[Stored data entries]

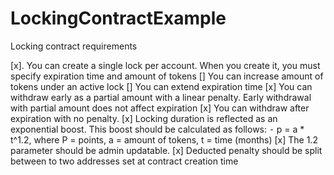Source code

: # LockingContractExample

Locking contract requirements

[x]. You can create a single lock per account. When you create it, you must specify expiration time and amount of tokens
[] You can increase amount of tokens under an active lock
[] You can extend expiration time
[x] You can withdraw early as a partial amount with a linear penalty. Early withdrawal with partial amount does not affect expiration
[x] You can withdraw after expiration with no penalty.
[x] Locking duration is reflected as an exponential boost. This boost should be calculated as follows:
⁃ p = a \* t^1.2, where P = points, a = amount of tokens, t = time (months)
[x] The 1.2 parameter should be admin updatable.
[x] Deducted penalty should be split between to two addresses set at contract creation time

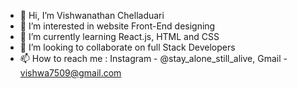 - 👋 Hi, I’m Vishwanathan Chelladuari
- 👀 I’m interested in website Front-End designing 
- 🌱 I’m currently learning React.js, HTML and CSS
- 💞️ I’m looking to collaborate on full Stack Developers
- 📫 How to reach me : Instagram - @stay_alone_still_alive, Gmail - vishwa7509@gmail.com
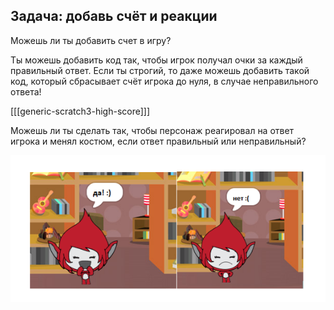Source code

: ## Задача: добавь счёт и реакции

Можешь ли ты добавить счет в игру?

Ты можешь добавить код так, чтобы игрок получал очки за каждый правильный ответ. Если ты строгий, то даже можешь добавить такой код, который сбрасывает счёт игрока до нуля, в случае неправильного ответа!

[[[generic-scratch3-high-score]]]

Можешь ли ты сделать так, чтобы персонаж реагировал на ответ игрока и менял костюм, если ответ правильный или неправильный?

![снимок экрана](images/brain-costume.png)
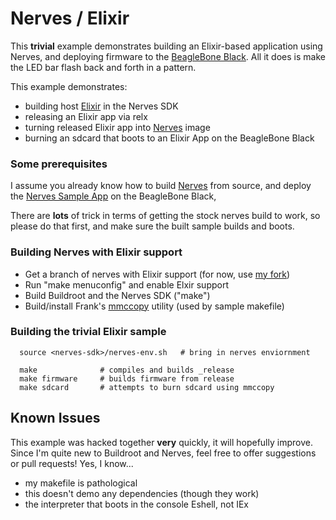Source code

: Nerves / Elixir
===============

This __trivial__ example demonstrates building an Elixir-based application 
using Nerves, and deploying firmware to the [BeagleBone Black](http://beagleboard.org/Products/BeagleBone+Black).  All it does is make the LED bar flash back and forth in a pattern.

This example demonstrates:

- building host [Elixir](http://elixir-lang.org) in the Nerves SDK
- releasing an Elixir app via relx
- turning released Elixir app into [Nerves](http://nerves-project.org) image
- burning an sdcard that boots to an Elixir App on the BeagleBone Black

### Some prerequisites

I assume you already know how to build [Nerves](http://nerves-project.org) from source, and deploy the [Nerves Sample App](https://github.com/nerves-project/nerves-demo) on the BeagleBone Black, 

There are __lots__ of trick in terms of getting the stock nerves build to work, so please do that first, and make sure the built sample builds and boots.

### Building Nerves with Elixir support

- Get a branch of nerves with Elixir support (for now, use [my fork](https://github.com/ghitchens/nerves-sdk))
- Run "make menuconfig" and enable Elxir support
- Build Buildroot and the Nerves SDK ("make")
- Build/install Frank's [mmccopy](https://github.com/fhunleth/mmccopy) utility (used by sample makefile)

### Building the trivial Elixir sample

      source <nerves-sdk>/nerves-env.sh   # bring in nerves enviornment
            
      make              # compiles and builds _release
      make firmware     # builds firmware from release
      make sdcard       # attempts to burn sdcard using mmccopy      
      
## Known Issues

This example was hacked together __very__ quickly, it will hopefully improve. 
Since I'm quite new to Buildroot and Nerves, feel free to offer suggestions or pull requests!   Yes, I know...

- my makefile is pathological
- this doesn't demo any dependencies (though they work)
- the interpreter that boots in the console Eshell, not IEx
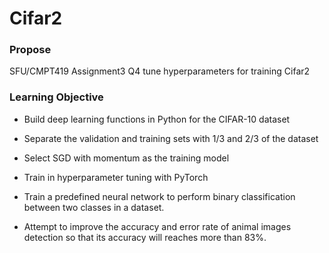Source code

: # Cifar2
### Propose

SFU/CMPT419 Assignment3 Q4 tune hyperparameters for training Cifar2

### Learning Objective

* Build deep learning functions in Python for the CIFAR-10 dataset

* Separate the validation and training sets with 1/3 and 2/3 of the dataset

* Select SGD with momentum as the training model

* Train in hyperparameter tuning with PyTorch

* Train a predefined neural network to perform binary classification between two classes in a dataset.

* Attempt to improve the accuracy and error rate of animal images detection so that its accuracy will reaches more than 83%.
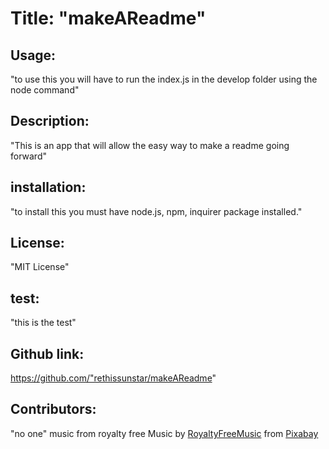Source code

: # Title: "makeAReadme"
 ## Usage: 
"to use this you will have to run the index.js in the develop folder using the node command"

 ## Description: 
"This is an app that will allow the easy way to make a readme going forward"

 ## installation: 
"to install this you must have node.js, npm, inquirer package installed."

 ## License: 
"MIT License"

 ## test: 
"this is the test"

 ## Github link: 
https://github.com/"rethissunstar/makeAReadme"

 ## Contributors: 
"no one"
music from royalty free Music by <a href="https://pixabay.com/users/royaltyfreemusic-29393722/?utm_source=link-attribution&utm_medium=referral&utm_campaign=music&utm_content=146661">RoyaltyFreeMusic</a> from <a href="https://pixabay.com//?utm_source=link-attribution&utm_medium=referral&utm_campaign=music&utm_content=146661">Pixabay</a>
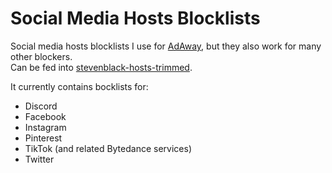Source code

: # Social Media Hosts Blocklists

Social media hosts blocklists I use for [AdAway](https://github.com/AdAway/AdAway), but they also work for many other blockers.  
Can be fed into [stevenblack-hosts-trimmed](https://github.com/cyb3rko/stevenblack-hosts-trimmed).

It currently contains bocklists for:
- Discord
- Facebook
- Instagram
- Pinterest
- TikTok (and related Bytedance services)
- Twitter
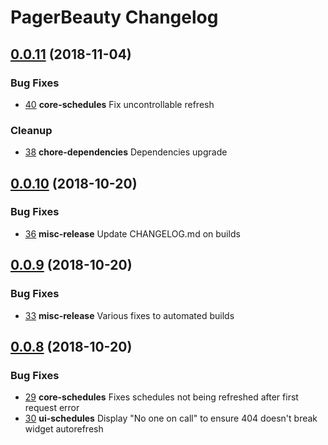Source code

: # PagerBeauty Changelog

## [0.0.11](https://github.com/sergiitk/pagerbeauty/compare/v0.0.10...v0.0.11) (2018-11-04)


### Bug Fixes

- [40](https://github.com/sergiitk/pagerbeauty/pull/40) **core-schedules** Fix uncontrollable refresh

### Cleanup

- [38](https://github.com/sergiitk/pagerbeauty/pull/38) **chore-dependencies** Dependencies upgrade

## [0.0.10](https://github.com/sergiitk/pagerbeauty/compare/v0.0.9...v0.0.10) (2018-10-20)


### Bug Fixes

- [36](https://github.com/sergiitk/pagerbeauty/pull/36) **misc-release** Update CHANGELOG.md on builds

## [0.0.9](https://github.com/sergiitk/pagerbeauty/compare/v0.0.8...v0.0.9) (2018-10-20)


### Bug Fixes

- [33](https://github.com/sergiitk/pagerbeauty/pull/33) **misc-release** Various fixes to automated builds

## [0.0.8](https://github.com/sergiitk/pagerbeauty/compare/v0.0.7...v0.0.8) (2018-10-20)


### Bug Fixes

- [29](https://github.com/sergiitk/pagerbeauty/pull/29) **core-schedules** Fixes schedules not being refreshed after first request error
- [30](https://github.com/sergiitk/pagerbeauty/pull/30) **ui-schedules** Display "No one on call" to ensure 404 doesn't break widget autorefresh
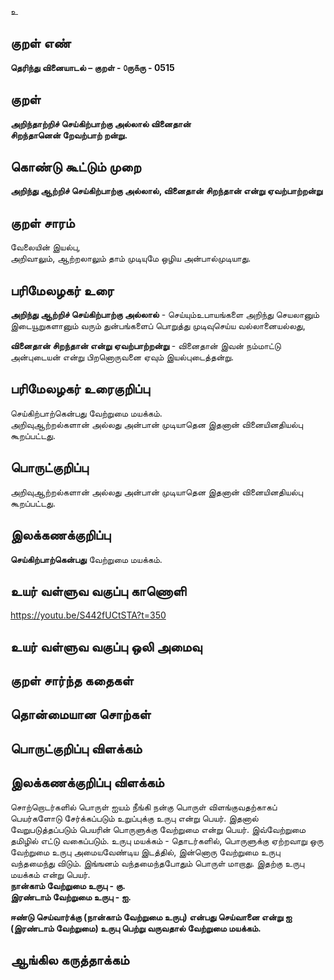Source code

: உ

## குறள் எண் 

**தெரிந்து வினையாடல்  – குறள் - ௦ரு௧ரு - 0515**  

## குறள் 

**அறிந்தாற்றிச் செய்கிற்பாற்கு அல்லால் வினைதான்  
சிறந்தானென் றேவற்பாற் றன்று.**

## கொண்டு கூட்டும் முறை

**அறிந்து ஆற்றிச் செய்கிற்பாற்கு அல்லால், வினைதான் சிறந்தான் என்று ஏவற்பாற்றன்று**

## குறள் சாரம் 

வேலையின் இயல்பு,  
அறிவாலும், ஆற்றலாலும் தாம் முடியுமே ஒழிய அன்பால்முடியாது.  

## பரிமேலழகர் உரை

**அறிந்து ஆற்றிச் செய்கிற்பாற்கு அல்லால்** - செய்யும்உபாயங்களை அறிந்து செயலானும் இடையூறுகளானும் வரும் துன்பங்களைப் பொறுத்து முடிவுசெய்ய வல்லானையல்லது,  

**வினைதான் சிறந்தான் என்று ஏவற்பாற்றன்று** - வினைதான் இவன் நம்மாட்டு அன்புடையன் என்று பிறனொருவனை ஏவும் இயல்புடைத்தன்று. 

## பரிமேலழகர் உரைகுறிப்பு   

செய்கிற்பாற்கென்பது வேற்றுமை மயக்கம்.  
அறிவுஆற்றல்களான் அல்லது அன்பான் முடியாதென இதனான் வினையினதியல்பு கூறப்பட்டது.     

## பொருட்குறிப்பு 
  
அறிவுஆற்றல்களான் அல்லது அன்பான் முடியாதென இதனான் வினையினதியல்பு கூறப்பட்டது. 

## இலக்கணக்குறிப்பு  

**செய்கிற்பாற்கென்பது** வேற்றுமை மயக்கம்.  

## உயர் வள்ளுவ வகுப்பு காணொளி

https://youtu.be/S442fUCtSTA?t=350

## உயர் வள்ளுவ வகுப்பு ஒலி அமைவு 

 
## குறள் சார்ந்த கதைகள் 


## தொன்மையான சொற்கள்


## பொருட்குறிப்பு விளக்கம்


## இலக்கணக்குறிப்பு விளக்கம்

சொற்றொடர்களில் பொருள் ஐயம் நீங்கி நன்கு பொருள் விளங்குவதற்காகப் பெயர்களோடு சேர்க்கப்படும் உறுப்புக்கு உருபு என்று பெயர். இதனால் வேறுபடுத்தப்படும் பெயரின் பொருளுக்கு வேற்றுமை என்று பெயர். இவ்வேற்றுமை தமிழில் எட்டு வகைப்படும்.   உருபு மயக்கம் - தொடர்களில்,  பொருளுக்கு ஏற்றவாறு ஒரு வேற்றுமை உருபு அமையவேண்டிய இடத்தில், இன்னொரு வேற்றுமை உருபு வந்தமைந்து விடும். இங்ஙனம் வந்தமைந்தபோதும் பொருள் மாறாது. இதற்கு உருபு மயக்கம் என்று பெயர்.                            
**நான்காம் வேற்றுமை உருபு - கு.**    
**இரண்டாம் வேற்றுமை உருபு - ஐ.**      

**ஈண்டு செய்வார்க்கு (நான்காம் வேற்றுமை உருபு) என்பது செய்வானை என்று ஐ (இரண்டாம் வேற்றுமை)  உருபு பெற்று வருவதால் வேற்றுமை மயக்கம்.**

## ஆங்கில கருத்தாக்கம் 


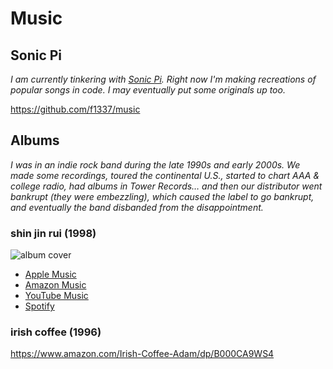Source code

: # Music

## Sonic Pi

_I am currently tinkering with [Sonic Pi](https://sonic-pi.net). Right now I'm making recreations of popular songs in code. I may eventually put some originals up too._

https://github.com/f1337/music

## Albums

_I was in an indie rock band during the late 1990s and early 2000s. We made some recordings, toured the continental U.S., started to chart AAA & college radio, had albums in Tower Records… and then our distributor went bankrupt (they were embezzling), which caused the label to go bankrupt, and eventually the band disbanded from the disappointment._

### shin jin rui (1998)

![album cover](https://is3-ssl.mzstatic.com/image/thumb/Music/y2003/m12/d11/h20/s05.neshiner.tif/300x300bb.webp)

- [Apple Music](https://music.apple.com/us/album/shin-jin-rui/4058385)
- [Amazon Music](https://www.amazon.com/Shin-Jin-Rui-Adam/dp/B0012D80EC)
- [YouTube Music](https://music.youtube.com/playlist?list=OLAK5uy_m02SZ1HMI0pda5YiU8c7BJQv9niXYHDpU)
- [Spotify](https://open.spotify.com/album/4U8QKNZXmOZgDzHDm6RDoe)

### irish coffee (1996)

https://www.amazon.com/Irish-Coffee-Adam/dp/B000CA9WS4
<!--stackedit_data:
eyJoaXN0b3J5IjpbNjczNjY4MDA0LDE5Nzk0OTk5ODAsMTAyND
kyMzkzMywxMDMzMjI0OTMwXX0=
-->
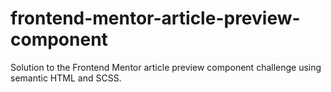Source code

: # frontend-mentor-article-preview-component
Solution to the Frontend Mentor article preview component challenge using semantic HTML and SCSS.
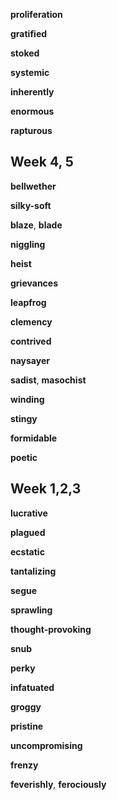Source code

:
**proliferation**  

**gratified**

**stoked**

**systemic** 

**inherently**

**enormous**

**rapturous**

## Week 4, 5

**bellwether**

**silky-soft**  

**blaze**, **blade**  

**niggling**

**heist**

**grievances**

**leapfrog**

**clemency**

**contrived**

**naysayer**

**sadist**, **masochist** 

**winding**

**stingy**

**formidable**

**poetic**

## Week 1,2,3

**lucrative**

**plagued**

**ecstatic**

**tantalizing**

**segue**

**sprawling**  

**thought-provoking**

**snub**

**perky**

**infatuated**  

**groggy**  

**pristine**

**uncompromising**  

**frenzy**

**feverishly**, **ferociously**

* [Exercise description]: Look through the data above. Copy every line with the string "amount" in it.

* [Solution to the problem]:
[x]. You can create a single lock per account. When you create it, you must specify expiration time and amount of tokens
[] You can increase amount of tokens under an active lock
[x] You can withdraw early as a partial amount with a linear penalty. Early withdrawal with partial amount does not affect expiration
⁃ p = a \* t^1.2, where P = points, a = amount of tokens, t = time (months)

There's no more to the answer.